Supplied data >>

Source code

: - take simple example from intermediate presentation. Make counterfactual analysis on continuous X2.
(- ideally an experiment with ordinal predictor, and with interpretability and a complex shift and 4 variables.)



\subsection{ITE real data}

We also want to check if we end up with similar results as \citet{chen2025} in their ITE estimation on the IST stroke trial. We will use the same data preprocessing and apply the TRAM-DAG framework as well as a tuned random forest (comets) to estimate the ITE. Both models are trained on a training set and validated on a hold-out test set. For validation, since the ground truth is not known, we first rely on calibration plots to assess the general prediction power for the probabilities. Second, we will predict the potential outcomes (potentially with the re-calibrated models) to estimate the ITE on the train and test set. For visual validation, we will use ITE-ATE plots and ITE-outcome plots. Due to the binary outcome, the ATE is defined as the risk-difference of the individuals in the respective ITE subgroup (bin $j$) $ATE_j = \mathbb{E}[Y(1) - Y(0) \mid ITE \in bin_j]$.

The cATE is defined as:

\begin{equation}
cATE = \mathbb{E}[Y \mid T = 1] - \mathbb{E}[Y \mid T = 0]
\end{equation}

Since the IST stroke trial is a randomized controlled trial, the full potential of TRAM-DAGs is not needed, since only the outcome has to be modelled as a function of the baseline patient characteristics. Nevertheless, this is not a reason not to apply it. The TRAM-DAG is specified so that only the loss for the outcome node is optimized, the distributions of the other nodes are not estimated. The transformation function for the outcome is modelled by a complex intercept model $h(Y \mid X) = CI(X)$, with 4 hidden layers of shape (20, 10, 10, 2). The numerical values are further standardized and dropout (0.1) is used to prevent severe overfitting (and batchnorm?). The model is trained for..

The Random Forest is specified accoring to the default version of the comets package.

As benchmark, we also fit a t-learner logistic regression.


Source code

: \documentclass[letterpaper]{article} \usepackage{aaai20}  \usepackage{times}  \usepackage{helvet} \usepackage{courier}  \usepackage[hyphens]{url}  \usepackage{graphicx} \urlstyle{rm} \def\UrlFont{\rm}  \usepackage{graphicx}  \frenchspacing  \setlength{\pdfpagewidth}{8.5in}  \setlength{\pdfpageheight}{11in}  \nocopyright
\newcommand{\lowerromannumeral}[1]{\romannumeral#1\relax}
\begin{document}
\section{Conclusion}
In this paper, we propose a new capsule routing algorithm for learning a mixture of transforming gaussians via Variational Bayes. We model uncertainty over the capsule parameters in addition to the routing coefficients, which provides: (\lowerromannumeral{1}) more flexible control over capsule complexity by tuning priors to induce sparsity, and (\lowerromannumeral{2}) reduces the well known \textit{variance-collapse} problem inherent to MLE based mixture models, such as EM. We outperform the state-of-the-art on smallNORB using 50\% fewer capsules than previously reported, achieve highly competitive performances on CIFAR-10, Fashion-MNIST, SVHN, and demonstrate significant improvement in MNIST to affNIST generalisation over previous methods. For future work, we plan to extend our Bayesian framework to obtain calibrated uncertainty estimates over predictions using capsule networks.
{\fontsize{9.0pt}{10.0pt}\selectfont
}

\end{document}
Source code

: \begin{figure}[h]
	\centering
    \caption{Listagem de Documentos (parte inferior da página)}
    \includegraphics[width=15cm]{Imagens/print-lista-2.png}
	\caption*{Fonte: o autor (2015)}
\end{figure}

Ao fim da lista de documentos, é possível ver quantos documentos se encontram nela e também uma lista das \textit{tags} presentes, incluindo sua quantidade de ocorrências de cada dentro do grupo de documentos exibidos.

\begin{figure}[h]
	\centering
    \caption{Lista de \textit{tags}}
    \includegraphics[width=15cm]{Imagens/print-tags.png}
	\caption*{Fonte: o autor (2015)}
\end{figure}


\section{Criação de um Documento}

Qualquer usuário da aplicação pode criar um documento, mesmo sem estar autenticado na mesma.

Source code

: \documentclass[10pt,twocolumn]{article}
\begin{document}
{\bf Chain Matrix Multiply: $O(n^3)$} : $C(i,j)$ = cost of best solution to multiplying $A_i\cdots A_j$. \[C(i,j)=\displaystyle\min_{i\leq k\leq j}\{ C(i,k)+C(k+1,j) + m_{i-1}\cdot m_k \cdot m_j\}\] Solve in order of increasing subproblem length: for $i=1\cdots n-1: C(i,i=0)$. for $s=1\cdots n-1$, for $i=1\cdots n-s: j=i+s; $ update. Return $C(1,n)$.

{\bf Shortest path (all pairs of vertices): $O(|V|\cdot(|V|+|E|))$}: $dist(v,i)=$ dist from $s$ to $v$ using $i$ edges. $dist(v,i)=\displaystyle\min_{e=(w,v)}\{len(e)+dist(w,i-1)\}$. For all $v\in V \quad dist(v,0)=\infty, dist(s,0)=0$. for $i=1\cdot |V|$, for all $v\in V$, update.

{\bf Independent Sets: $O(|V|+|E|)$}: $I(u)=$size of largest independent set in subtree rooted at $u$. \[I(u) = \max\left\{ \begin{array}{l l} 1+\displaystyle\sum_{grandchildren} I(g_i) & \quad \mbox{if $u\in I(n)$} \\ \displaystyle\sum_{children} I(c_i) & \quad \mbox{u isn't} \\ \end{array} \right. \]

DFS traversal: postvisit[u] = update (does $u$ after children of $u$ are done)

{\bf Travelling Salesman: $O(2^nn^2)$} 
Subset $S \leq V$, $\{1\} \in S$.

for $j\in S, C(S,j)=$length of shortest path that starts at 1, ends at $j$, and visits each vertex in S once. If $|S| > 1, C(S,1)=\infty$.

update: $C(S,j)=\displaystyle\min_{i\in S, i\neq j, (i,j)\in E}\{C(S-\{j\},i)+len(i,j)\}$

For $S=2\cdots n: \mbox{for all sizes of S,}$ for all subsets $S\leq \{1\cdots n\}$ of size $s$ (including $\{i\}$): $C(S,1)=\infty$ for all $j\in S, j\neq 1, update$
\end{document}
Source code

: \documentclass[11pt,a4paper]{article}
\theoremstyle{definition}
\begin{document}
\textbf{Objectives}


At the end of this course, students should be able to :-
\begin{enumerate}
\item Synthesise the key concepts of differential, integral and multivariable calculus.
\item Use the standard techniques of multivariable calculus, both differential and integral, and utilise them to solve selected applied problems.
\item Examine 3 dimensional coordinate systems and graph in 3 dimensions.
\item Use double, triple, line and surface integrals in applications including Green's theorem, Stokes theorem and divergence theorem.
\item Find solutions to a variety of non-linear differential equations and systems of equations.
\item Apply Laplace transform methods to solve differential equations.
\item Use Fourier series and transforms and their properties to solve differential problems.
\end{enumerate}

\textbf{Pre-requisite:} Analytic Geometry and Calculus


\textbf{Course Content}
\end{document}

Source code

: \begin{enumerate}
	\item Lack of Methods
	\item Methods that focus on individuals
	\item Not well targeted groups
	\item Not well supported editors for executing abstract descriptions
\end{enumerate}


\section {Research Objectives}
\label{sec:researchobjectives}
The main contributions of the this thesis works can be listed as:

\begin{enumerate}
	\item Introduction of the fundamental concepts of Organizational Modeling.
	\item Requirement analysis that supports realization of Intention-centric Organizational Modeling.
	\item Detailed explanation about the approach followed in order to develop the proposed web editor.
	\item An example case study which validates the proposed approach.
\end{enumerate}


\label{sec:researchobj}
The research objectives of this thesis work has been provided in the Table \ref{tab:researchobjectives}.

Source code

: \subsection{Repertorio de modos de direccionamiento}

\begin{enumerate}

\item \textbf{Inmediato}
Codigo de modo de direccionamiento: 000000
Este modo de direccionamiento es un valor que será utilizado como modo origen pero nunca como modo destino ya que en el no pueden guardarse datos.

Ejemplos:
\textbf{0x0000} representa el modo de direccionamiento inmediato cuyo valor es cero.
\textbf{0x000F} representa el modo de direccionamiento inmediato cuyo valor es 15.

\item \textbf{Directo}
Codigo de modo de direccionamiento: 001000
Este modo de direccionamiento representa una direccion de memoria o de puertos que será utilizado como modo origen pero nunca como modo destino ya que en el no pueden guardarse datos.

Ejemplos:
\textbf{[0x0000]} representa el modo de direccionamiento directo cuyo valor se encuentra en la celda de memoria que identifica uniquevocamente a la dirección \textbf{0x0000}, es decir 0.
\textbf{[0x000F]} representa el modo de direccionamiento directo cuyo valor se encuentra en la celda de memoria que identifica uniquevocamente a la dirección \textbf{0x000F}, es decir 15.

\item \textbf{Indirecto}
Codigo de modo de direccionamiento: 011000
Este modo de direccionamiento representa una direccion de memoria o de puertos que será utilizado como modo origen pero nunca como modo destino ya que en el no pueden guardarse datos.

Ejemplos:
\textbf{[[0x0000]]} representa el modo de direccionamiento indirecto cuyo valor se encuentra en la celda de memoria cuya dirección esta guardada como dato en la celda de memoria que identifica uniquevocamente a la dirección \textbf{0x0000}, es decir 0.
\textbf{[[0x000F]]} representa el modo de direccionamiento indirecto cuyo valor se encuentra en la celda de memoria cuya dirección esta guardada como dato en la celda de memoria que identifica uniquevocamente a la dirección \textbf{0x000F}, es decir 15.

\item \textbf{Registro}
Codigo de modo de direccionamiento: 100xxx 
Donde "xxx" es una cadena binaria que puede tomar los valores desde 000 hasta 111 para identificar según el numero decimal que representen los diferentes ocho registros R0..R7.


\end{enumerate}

What needs to be done >> Return, word for word, every line from the line with "Codigo de modo de direccionamiento: 100xxx" to the final line of the data.

Response to this exercise >>
Codigo de modo de direccionamiento: 100xxx 
Donde "xxx" es una cadena binaria que puede tomar los valores desde 000 hasta 111 para identificar según el numero decimal que representen los diferentes ocho registros R0..R7.


\end{enumerate}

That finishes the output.